EXERCISE INSTRUCTIONS
Among the lines below, take the one holding "- Polliciti sunt.", the one holding "8. Lycus tried", and all lines between them. Set them down exactly.

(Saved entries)
------
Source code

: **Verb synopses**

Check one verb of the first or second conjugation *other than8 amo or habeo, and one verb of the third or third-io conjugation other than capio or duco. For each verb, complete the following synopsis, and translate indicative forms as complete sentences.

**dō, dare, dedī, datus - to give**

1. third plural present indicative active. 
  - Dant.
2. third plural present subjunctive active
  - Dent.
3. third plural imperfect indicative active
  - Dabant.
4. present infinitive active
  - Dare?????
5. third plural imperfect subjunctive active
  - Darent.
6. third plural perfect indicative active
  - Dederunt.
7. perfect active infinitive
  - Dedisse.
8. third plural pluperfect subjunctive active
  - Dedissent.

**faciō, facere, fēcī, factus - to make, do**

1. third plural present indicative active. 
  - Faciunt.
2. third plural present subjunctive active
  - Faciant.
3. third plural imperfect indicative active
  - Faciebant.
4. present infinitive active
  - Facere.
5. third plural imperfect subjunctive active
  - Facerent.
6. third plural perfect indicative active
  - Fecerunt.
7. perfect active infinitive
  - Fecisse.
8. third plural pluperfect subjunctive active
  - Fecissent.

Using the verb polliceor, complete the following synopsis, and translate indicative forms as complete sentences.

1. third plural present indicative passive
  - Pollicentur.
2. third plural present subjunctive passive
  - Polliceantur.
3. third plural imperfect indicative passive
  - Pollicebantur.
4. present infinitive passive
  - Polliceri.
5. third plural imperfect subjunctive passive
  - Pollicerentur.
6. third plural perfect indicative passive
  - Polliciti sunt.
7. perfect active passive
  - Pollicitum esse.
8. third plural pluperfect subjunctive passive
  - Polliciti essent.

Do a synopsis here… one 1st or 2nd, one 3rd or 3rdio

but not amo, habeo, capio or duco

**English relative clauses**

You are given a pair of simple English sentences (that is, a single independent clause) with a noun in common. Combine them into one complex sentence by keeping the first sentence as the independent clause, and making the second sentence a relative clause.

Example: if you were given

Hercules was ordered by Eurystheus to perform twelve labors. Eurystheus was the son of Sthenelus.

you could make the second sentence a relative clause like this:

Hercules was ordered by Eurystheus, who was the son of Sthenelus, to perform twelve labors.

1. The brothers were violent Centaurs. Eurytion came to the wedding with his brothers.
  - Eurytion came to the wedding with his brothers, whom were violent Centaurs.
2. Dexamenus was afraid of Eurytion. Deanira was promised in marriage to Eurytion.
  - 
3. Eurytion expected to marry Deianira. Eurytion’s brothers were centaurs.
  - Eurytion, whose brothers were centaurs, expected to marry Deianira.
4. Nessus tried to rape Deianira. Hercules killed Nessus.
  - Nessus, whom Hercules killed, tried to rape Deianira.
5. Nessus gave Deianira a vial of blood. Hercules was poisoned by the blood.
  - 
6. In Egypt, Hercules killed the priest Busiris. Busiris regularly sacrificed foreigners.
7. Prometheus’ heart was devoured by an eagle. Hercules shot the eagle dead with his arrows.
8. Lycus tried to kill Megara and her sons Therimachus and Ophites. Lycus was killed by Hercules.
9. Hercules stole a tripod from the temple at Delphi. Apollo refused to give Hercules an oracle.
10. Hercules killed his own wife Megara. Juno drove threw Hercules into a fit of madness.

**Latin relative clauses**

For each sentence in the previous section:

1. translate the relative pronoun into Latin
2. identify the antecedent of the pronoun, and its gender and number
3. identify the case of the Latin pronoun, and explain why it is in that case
------
REPLY
  - Polliciti sunt.
7. perfect active passive
  - Pollicitum esse.
8. third plural pluperfect subjunctive passive
  - Polliciti essent.

Do a synopsis here… one 1st or 2nd, one 3rd or 3rdio

but not amo, habeo, capio or duco

**English relative clauses**

You are given a pair of simple English sentences (that is, a single independent clause) with a noun in common. Combine them into one complex sentence by keeping the first sentence as the independent clause, and making the second sentence a relative clause.

Example: if you were given

Hercules was ordered by Eurystheus to perform twelve labors. Eurystheus was the son of Sthenelus.

you could make the second sentence a relative clause like this:

Hercules was ordered by Eurystheus, who was the son of Sthenelus, to perform twelve labors.

1. The brothers were violent Centaurs. Eurytion came to the wedding with his brothers.
  - Eurytion came to the wedding with his brothers, whom were violent Centaurs.
2. Dexamenus was afraid of Eurytion. Deanira was promised in marriage to Eurytion.
  - 
3. Eurytion expected to marry Deianira. Eurytion’s brothers were centaurs.
  - Eurytion, whose brothers were centaurs, expected to marry Deianira.
4. Nessus tried to rape Deianira. Hercules killed Nessus.
  - Nessus, whom Hercules killed, tried to rape Deianira.
5. Nessus gave Deianira a vial of blood. Hercules was poisoned by the blood.
  - 
6. In Egypt, Hercules killed the priest Busiris. Busiris regularly sacrificed foreigners.
7. Prometheus’ heart was devoured by an eagle. Hercules shot the eagle dead with his arrows.
8. Lycus tried to kill Megara and her sons Therimachus and Ophites. Lycus was killed by Hercules.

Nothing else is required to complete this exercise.